*REQUIRED ACTION*: Quote the whole listing verbatim.

***

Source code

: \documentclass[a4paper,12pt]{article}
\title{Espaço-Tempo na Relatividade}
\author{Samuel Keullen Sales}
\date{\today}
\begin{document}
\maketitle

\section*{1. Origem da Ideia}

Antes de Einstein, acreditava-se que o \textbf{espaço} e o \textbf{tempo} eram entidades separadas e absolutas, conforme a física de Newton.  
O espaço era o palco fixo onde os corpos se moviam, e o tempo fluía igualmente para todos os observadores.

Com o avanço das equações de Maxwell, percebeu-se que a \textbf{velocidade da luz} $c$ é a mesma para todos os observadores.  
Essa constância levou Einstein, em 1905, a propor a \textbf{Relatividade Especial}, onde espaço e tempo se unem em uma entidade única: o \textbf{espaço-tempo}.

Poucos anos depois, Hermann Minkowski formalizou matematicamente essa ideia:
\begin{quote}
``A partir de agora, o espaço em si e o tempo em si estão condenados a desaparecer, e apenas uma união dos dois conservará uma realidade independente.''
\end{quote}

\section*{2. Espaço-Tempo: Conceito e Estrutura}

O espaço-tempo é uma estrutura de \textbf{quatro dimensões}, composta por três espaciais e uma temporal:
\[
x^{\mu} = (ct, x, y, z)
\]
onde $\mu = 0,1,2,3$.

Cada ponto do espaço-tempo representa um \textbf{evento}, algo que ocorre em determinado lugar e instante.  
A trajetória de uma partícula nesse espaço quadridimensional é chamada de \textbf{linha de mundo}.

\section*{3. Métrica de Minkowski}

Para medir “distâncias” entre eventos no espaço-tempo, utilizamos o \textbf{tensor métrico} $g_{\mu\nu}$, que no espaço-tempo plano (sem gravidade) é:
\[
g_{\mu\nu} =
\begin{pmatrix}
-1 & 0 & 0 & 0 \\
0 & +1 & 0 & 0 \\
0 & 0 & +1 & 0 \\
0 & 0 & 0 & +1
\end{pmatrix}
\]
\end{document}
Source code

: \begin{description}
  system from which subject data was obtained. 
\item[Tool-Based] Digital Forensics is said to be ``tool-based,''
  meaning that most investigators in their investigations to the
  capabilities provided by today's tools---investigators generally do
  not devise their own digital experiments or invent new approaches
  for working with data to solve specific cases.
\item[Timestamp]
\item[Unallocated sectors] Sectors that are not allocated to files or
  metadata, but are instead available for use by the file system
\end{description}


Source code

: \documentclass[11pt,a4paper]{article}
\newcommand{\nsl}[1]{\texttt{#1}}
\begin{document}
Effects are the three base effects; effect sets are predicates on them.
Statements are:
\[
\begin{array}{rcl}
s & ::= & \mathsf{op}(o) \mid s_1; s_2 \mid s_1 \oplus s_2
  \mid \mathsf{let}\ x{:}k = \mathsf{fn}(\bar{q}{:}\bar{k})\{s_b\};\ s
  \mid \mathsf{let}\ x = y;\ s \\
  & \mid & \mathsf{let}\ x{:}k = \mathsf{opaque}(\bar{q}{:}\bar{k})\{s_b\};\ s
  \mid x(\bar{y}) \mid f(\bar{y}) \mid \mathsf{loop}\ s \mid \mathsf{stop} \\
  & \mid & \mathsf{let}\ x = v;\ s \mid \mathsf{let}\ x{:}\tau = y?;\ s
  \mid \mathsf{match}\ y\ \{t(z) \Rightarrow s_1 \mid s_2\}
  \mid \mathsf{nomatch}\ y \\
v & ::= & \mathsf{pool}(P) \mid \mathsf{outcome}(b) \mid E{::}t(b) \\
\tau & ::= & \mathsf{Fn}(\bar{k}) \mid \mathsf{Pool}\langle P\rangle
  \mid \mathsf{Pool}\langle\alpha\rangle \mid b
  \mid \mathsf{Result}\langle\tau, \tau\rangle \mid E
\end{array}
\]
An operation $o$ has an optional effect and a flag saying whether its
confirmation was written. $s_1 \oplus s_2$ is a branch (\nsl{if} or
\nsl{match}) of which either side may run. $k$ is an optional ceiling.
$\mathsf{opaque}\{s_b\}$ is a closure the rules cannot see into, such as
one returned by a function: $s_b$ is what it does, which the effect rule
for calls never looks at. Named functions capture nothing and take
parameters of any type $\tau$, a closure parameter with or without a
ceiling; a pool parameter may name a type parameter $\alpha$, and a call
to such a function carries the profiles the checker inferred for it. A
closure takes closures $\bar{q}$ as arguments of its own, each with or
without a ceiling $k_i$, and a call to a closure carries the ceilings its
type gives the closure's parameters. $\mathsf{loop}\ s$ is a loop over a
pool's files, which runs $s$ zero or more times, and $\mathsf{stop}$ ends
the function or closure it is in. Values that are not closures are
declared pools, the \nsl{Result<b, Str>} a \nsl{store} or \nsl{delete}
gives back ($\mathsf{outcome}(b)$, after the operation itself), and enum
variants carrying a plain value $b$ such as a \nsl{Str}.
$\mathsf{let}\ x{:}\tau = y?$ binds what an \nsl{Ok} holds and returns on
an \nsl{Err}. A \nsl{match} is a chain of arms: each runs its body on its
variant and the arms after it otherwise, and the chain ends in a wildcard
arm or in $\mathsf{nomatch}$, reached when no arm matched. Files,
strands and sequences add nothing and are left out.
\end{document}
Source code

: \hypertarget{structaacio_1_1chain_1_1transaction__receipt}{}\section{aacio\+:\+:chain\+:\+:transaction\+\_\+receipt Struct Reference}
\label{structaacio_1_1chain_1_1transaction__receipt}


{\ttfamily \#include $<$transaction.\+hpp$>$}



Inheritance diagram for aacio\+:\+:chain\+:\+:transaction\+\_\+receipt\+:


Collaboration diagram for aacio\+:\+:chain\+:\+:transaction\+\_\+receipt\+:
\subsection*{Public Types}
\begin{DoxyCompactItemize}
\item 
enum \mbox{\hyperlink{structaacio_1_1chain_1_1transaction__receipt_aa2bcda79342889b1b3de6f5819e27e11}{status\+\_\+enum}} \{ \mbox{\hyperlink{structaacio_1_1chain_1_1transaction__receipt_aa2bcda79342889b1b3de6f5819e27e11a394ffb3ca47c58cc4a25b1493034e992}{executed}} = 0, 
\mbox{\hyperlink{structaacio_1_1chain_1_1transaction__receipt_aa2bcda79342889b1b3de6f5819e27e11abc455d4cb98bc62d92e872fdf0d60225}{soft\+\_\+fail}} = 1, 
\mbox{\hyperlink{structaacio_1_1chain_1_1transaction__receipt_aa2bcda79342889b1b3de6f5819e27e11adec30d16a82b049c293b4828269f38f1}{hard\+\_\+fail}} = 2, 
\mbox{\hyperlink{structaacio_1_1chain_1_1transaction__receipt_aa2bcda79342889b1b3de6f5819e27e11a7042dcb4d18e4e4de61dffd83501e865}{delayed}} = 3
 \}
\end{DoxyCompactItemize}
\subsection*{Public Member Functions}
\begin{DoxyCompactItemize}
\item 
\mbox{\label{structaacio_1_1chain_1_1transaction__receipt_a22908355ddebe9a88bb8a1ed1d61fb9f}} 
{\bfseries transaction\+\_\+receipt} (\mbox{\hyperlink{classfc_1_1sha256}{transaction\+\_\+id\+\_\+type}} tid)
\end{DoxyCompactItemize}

***

*EXPECTED ANSWER*:
Source code

: \documentclass[a4paper,12pt]{article}
\title{Espaço-Tempo na Relatividade}
\author{Samuel Keullen Sales}
\date{\today}
\begin{document}
\maketitle

\section*{1. Origem da Ideia}

Antes de Einstein, acreditava-se que o \textbf{espaço} e o \textbf{tempo} eram entidades separadas e absolutas, conforme a física de Newton.  
O espaço era o palco fixo onde os corpos se moviam, e o tempo fluía igualmente para todos os observadores.

Com o avanço das equações de Maxwell, percebeu-se que a \textbf{velocidade da luz} $c$ é a mesma para todos os observadores.  
Essa constância levou Einstein, em 1905, a propor a \textbf{Relatividade Especial}, onde espaço e tempo se unem em uma entidade única: o \textbf{espaço-tempo}.

Poucos anos depois, Hermann Minkowski formalizou matematicamente essa ideia:
\begin{quote}
``A partir de agora, o espaço em si e o tempo em si estão condenados a desaparecer, e apenas uma união dos dois conservará uma realidade independente.''
\end{quote}

\section*{2. Espaço-Tempo: Conceito e Estrutura}

O espaço-tempo é uma estrutura de \textbf{quatro dimensões}, composta por três espaciais e uma temporal:
\[
x^{\mu} = (ct, x, y, z)
\]
onde $\mu = 0,1,2,3$.

Cada ponto do espaço-tempo representa um \textbf{evento}, algo que ocorre em determinado lugar e instante.  
A trajetória de uma partícula nesse espaço quadridimensional é chamada de \textbf{linha de mundo}.

\section*{3. Métrica de Minkowski}

Para medir “distâncias” entre eventos no espaço-tempo, utilizamos o \textbf{tensor métrico} $g_{\mu\nu}$, que no espaço-tempo plano (sem gravidade) é:
\[
g_{\mu\nu} =
\begin{pmatrix}
-1 & 0 & 0 & 0 \\
0 & +1 & 0 & 0 \\
0 & 0 & +1 & 0 \\
0 & 0 & 0 & +1
\end{pmatrix}
\]
\end{document}
Source code

: \begin{description}
  system from which subject data was obtained. 
\item[Tool-Based] Digital Forensics is said to be ``tool-based,''
  meaning that most investigators in their investigations to the
  capabilities provided by today's tools---investigators generally do
  not devise their own digital experiments or invent new approaches
  for working with data to solve specific cases.
\item[Timestamp]
\item[Unallocated sectors] Sectors that are not allocated to files or
  metadata, but are instead available for use by the file system
\end{description}


Source code

: \documentclass[11pt,a4paper]{article}
\newcommand{\nsl}[1]{\texttt{#1}}
\begin{document}
Effects are the three base effects; effect sets are predicates on them.
Statements are:
\[
\begin{array}{rcl}
s & ::= & \mathsf{op}(o) \mid s_1; s_2 \mid s_1 \oplus s_2
  \mid \mathsf{let}\ x{:}k = \mathsf{fn}(\bar{q}{:}\bar{k})\{s_b\};\ s
  \mid \mathsf{let}\ x = y;\ s \\
  & \mid & \mathsf{let}\ x{:}k = \mathsf{opaque}(\bar{q}{:}\bar{k})\{s_b\};\ s
  \mid x(\bar{y}) \mid f(\bar{y}) \mid \mathsf{loop}\ s \mid \mathsf{stop} \\
  & \mid & \mathsf{let}\ x = v;\ s \mid \mathsf{let}\ x{:}\tau = y?;\ s
  \mid \mathsf{match}\ y\ \{t(z) \Rightarrow s_1 \mid s_2\}
  \mid \mathsf{nomatch}\ y \\
v & ::= & \mathsf{pool}(P) \mid \mathsf{outcome}(b) \mid E{::}t(b) \\
\tau & ::= & \mathsf{Fn}(\bar{k}) \mid \mathsf{Pool}\langle P\rangle
  \mid \mathsf{Pool}\langle\alpha\rangle \mid b
  \mid \mathsf{Result}\langle\tau, \tau\rangle \mid E
\end{array}
\]
An operation $o$ has an optional effect and a flag saying whether its
confirmation was written. $s_1 \oplus s_2$ is a branch (\nsl{if} or
\nsl{match}) of which either side may run. $k$ is an optional ceiling.
$\mathsf{opaque}\{s_b\}$ is a closure the rules cannot see into, such as
one returned by a function: $s_b$ is what it does, which the effect rule
for calls never looks at. Named functions capture nothing and take
parameters of any type $\tau$, a closure parameter with or without a
ceiling; a pool parameter may name a type parameter $\alpha$, and a call
to such a function carries the profiles the checker inferred for it. A
closure takes closures $\bar{q}$ as arguments of its own, each with or
without a ceiling $k_i$, and a call to a closure carries the ceilings its
type gives the closure's parameters. $\mathsf{loop}\ s$ is a loop over a
pool's files, which runs $s$ zero or more times, and $\mathsf{stop}$ ends
the function or closure it is in. Values that are not closures are
declared pools, the \nsl{Result<b, Str>} a \nsl{store} or \nsl{delete}
gives back ($\mathsf{outcome}(b)$, after the operation itself), and enum
variants carrying a plain value $b$ such as a \nsl{Str}.
$\mathsf{let}\ x{:}\tau = y?$ binds what an \nsl{Ok} holds and returns on
an \nsl{Err}. A \nsl{match} is a chain of arms: each runs its body on its
variant and the arms after it otherwise, and the chain ends in a wildcard
arm or in $\mathsf{nomatch}$, reached when no arm matched. Files,
strands and sequences add nothing and are left out.
\end{document}
Source code

: \hypertarget{structaacio_1_1chain_1_1transaction__receipt}{}\section{aacio\+:\+:chain\+:\+:transaction\+\_\+receipt Struct Reference}
\label{structaacio_1_1chain_1_1transaction__receipt}


{\ttfamily \#include $<$transaction.\+hpp$>$}



Inheritance diagram for aacio\+:\+:chain\+:\+:transaction\+\_\+receipt\+:


Collaboration diagram for aacio\+:\+:chain\+:\+:transaction\+\_\+receipt\+:
\subsection*{Public Types}
\begin{DoxyCompactItemize}
\item 
enum \mbox{\hyperlink{structaacio_1_1chain_1_1transaction__receipt_aa2bcda79342889b1b3de6f5819e27e11}{status\+\_\+enum}} \{ \mbox{\hyperlink{structaacio_1_1chain_1_1transaction__receipt_aa2bcda79342889b1b3de6f5819e27e11a394ffb3ca47c58cc4a25b1493034e992}{executed}} = 0, 
\mbox{\hyperlink{structaacio_1_1chain_1_1transaction__receipt_aa2bcda79342889b1b3de6f5819e27e11abc455d4cb98bc62d92e872fdf0d60225}{soft\+\_\+fail}} = 1, 
\mbox{\hyperlink{structaacio_1_1chain_1_1transaction__receipt_aa2bcda79342889b1b3de6f5819e27e11adec30d16a82b049c293b4828269f38f1}{hard\+\_\+fail}} = 2, 
\mbox{\hyperlink{structaacio_1_1chain_1_1transaction__receipt_aa2bcda79342889b1b3de6f5819e27e11a7042dcb4d18e4e4de61dffd83501e865}{delayed}} = 3
 \}
\end{DoxyCompactItemize}
\subsection*{Public Member Functions}
\begin{DoxyCompactItemize}
\item 
\mbox{\label{structaacio_1_1chain_1_1transaction__receipt_a22908355ddebe9a88bb8a1ed1d61fb9f}} 
{\bfseries transaction\+\_\+receipt} (\mbox{\hyperlink{classfc_1_1sha256}{transaction\+\_\+id\+\_\+type}} tid)
\end{DoxyCompactItemize}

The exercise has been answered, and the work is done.